While the image of a hot comb or a durag my resonate with someone who has grown up utilizing them, the museum will be visited by people all over the country and world who may not be as familiar. Because of that, curators wanted to provide a broad introduction to African American cultural traits and African diasporic culture without alienating either those who are familiar and those who aren’t.
“It was not hard to bring the basics to the public, but we wanted to do so in a way that allowed people who are more familiar with things to learn more,” she says. “I think for both groups it offers an in-depth experience.”
At every turn in the exhibit, it seems, there’s a teachable moment. There’s a section of the gallery dedicated to African American cuisine that goes beyond soul food to feature the contributions of black chefs, from the White House to the famous Dooky Chase creole restaurant in Louisiana.

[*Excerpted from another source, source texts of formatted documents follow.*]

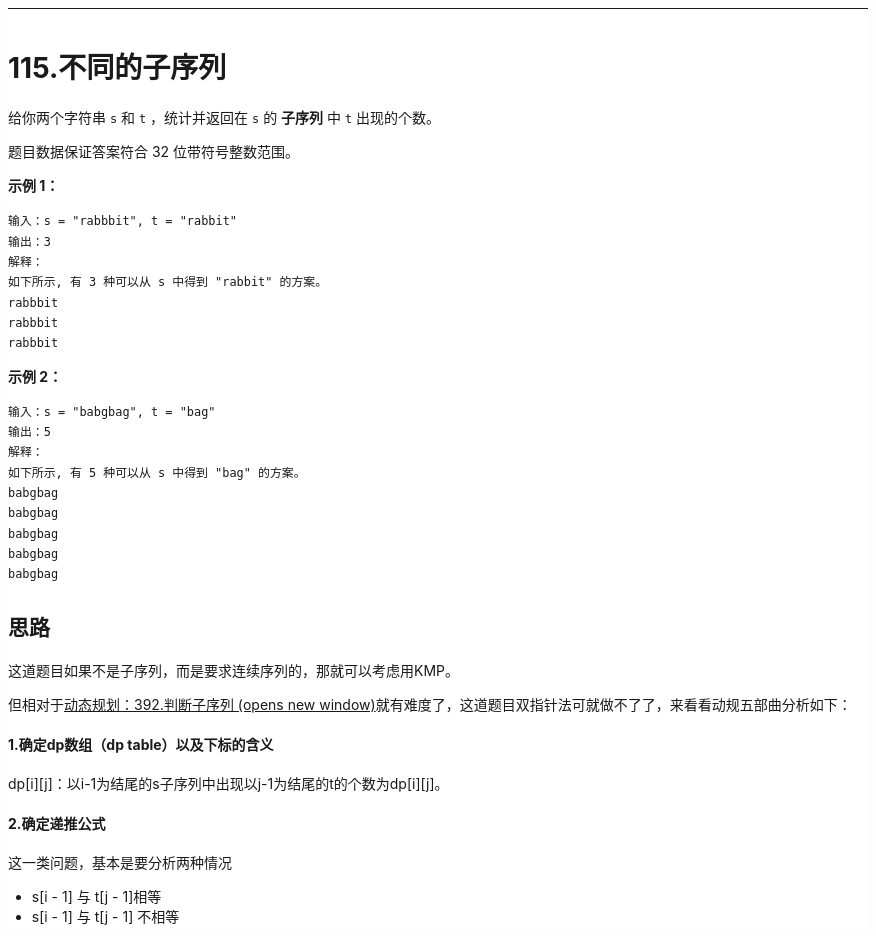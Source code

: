 



------

# 115.不同的子序列

给你两个字符串 `s` 和 `t` ，统计并返回在 `s` 的 **子序列** 中 `t` 出现的个数。

题目数据保证答案符合 32 位带符号整数范围。

 

**示例 1：**

```
输入：s = "rabbbit", t = "rabbit"
输出：3
解释：
如下所示, 有 3 种可以从 s 中得到 "rabbit" 的方案。
rabbbit
rabbbit
rabbbit
```

**示例 2：**

```
输入：s = "babgbag", t = "bag"
输出：5
解释：
如下所示, 有 5 种可以从 s 中得到 "bag" 的方案。 
babgbag
babgbag
babgbag
babgbag
babgbag
```



## 思路

这道题目如果不是子序列，而是要求连续序列的，那就可以考虑用KMP。

但相对于[动态规划：392.判断子序列 (opens new window)](https://programmercarl.com/0392.判断子序列.html)就有难度了，这道题目双指针法可就做不了了，来看看动规五部曲分析如下：

#### 1.确定dp数组（dp table）以及下标的含义

dp[i][j]：以i-1为结尾的s子序列中出现以j-1为结尾的t的个数为dp[i][j]。

#### 2.确定递推公式

这一类问题，基本是要分析两种情况

- s[i - 1] 与 t[j - 1]相等
- s[i - 1] 与 t[j - 1] 不相等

There’s even a whole portion of the exhibit that’s dedicated to African American gestures, including a look of dismissal thrown by Nene Leakes. The circular space is enclosed by television screens that play a loop of black choirs, spoken word poetry, and more. And in the center, there’s a nod to the cultural experiences of blacks around the globe. There’s fashion, artistry, and even a greens pot, all meant to showcase the richness and diversity of the black experience.
“This exhibit will allow people to delve deeper into those concepts that they come across on a surface level,” says Hyppolite. “Maybe after you’ll understand why people get upset when you ask to touch a black person’s hair in the work place.”